A homeowner in London received an order from Camden Council planning inspectors to "permanently remove" two air conditioning units from the rear of their property. The reason given: there was "no justification" for the equipment.

This was issued during a week when temperatures in the UK hit 40°C — that's 104°F.

The inspectors' official guidance, as reported by GB News, advised the homeowner to use "passive cooling" methods first — like opening windows and balcony doors for natural ventilation — before resorting to "active cooling" like air conditioning. The homeowner raised security concerns about leaving windows and doors open. The inspectors dismissed them.

So the government's position is: sweat, or get robbed. Your choice. Either way, the AC comes out.

This falls under the UK's building regulations, which now require what officials call a "cooling hierarchy." You must prove you've exhausted every other option before you're allowed to mechanically cool your own home. Fans first. Open windows second. Suffer third. Air conditioning is treated as a last resort — and even then, the council can decide you haven't suffered enough to justify it.

The entire framework is driven by the UK's net zero emissions targets. The government has decided that residential air conditioning is an unacceptable contributor to carbon output, so homeowners who installed units — legally, with their own money, on their own property — are being told to rip them out.

Not the Bee flagged the story after GB News broke the details, and the timing is what makes it land. This isn't a theoretical policy debate happening in a committee room in November. This is a bureaucrat telling a citizen to remove cooling equipment while the country is recording dangerous heat.

The UK doesn't have the same AC culture as the United States. Most British homes were built without it. But as summers have gotten hotter — a fact the climate policy crowd never stops reminding everyone about — more homeowners started installing units. The government's response to citizens adapting to hotter weather was to make adaptation illegal.

That's the contradiction sitting right in the middle of this. The same officials who cite rising temperatures as proof that climate change is an emergency are telling people they can't protect themselves from rising temperatures.

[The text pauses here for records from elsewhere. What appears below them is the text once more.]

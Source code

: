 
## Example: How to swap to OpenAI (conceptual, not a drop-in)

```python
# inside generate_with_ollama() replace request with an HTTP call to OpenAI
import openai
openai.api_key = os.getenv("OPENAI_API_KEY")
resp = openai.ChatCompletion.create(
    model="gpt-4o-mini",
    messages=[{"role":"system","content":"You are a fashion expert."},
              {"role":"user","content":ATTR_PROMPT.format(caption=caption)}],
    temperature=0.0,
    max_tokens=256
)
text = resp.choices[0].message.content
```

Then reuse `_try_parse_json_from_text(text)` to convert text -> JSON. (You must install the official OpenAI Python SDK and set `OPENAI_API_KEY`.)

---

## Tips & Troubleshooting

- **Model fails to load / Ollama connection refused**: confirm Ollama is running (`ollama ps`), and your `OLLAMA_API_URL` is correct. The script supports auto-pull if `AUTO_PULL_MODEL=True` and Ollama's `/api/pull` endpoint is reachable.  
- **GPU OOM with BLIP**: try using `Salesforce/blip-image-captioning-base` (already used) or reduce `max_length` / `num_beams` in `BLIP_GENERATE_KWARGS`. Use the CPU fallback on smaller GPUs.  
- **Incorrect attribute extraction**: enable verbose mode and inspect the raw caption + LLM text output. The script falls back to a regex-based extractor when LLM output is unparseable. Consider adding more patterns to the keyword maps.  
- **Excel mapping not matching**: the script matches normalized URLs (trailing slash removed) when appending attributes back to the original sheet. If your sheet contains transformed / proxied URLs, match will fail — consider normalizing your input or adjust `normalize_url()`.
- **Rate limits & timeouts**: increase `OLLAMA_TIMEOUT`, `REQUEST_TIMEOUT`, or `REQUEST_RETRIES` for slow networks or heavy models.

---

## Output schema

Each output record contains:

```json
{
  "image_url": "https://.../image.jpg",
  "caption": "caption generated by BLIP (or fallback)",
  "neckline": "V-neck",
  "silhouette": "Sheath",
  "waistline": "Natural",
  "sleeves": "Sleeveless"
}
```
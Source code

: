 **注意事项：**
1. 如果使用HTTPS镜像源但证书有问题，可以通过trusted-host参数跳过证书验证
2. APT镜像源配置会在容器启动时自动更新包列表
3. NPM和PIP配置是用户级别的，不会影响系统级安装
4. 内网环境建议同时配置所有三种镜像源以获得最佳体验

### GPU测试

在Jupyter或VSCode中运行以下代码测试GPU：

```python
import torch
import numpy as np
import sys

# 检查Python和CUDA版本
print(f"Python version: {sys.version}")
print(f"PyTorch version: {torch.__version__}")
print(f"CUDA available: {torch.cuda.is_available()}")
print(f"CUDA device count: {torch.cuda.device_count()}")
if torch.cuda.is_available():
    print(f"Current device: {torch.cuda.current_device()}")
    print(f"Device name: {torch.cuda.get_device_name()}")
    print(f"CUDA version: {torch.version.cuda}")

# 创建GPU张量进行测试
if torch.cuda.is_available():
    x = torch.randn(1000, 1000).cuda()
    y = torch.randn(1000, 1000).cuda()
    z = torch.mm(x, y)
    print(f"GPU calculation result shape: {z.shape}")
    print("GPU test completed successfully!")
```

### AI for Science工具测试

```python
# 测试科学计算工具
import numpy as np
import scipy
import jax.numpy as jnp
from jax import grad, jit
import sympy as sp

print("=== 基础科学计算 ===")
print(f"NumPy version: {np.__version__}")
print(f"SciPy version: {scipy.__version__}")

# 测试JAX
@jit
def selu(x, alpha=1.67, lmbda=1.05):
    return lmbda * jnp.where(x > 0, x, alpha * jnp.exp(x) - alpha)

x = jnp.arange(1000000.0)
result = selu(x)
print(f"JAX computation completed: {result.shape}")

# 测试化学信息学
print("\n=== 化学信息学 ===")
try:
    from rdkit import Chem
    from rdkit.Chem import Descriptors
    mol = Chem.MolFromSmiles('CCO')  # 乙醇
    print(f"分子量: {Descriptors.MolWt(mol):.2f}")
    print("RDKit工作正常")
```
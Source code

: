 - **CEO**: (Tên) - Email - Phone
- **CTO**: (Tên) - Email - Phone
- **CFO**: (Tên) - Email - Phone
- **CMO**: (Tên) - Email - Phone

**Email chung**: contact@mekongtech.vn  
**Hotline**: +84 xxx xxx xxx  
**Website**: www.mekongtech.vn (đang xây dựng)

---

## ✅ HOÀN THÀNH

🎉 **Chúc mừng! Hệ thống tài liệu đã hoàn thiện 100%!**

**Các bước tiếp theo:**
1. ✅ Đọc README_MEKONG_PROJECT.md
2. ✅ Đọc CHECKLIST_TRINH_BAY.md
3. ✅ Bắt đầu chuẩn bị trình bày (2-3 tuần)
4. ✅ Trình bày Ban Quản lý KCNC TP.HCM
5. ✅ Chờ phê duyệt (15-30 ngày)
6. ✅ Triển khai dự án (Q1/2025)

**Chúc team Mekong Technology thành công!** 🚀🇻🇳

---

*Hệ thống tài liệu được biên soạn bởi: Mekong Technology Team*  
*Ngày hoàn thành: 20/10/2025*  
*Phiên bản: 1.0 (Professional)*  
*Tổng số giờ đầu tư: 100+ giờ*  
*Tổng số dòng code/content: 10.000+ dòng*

The emergency is real enough to restructure the entire economy, but not real enough to let a Londoner keep two AC units on the back of their house.

Camden Council didn't explain how opening a window achieves anything when the air outside is 40°C. They didn't address what happens to elderly residents, people with respiratory conditions, or anyone whose health deteriorates in extreme heat. They cited the regulations, stamped the order, and moved on.

The cooling hierarchy requires that "active cooling" is used only after all "passive cooling" methods have been exhausted. In practice, that means a planning inspector — not a doctor, not the homeowner — decides when you've been uncomfortable enough to deserve relief.

Britain spent decades telling the world that climate change would make summers unbearable. Now summers are unbearable, and the policy is to bear it.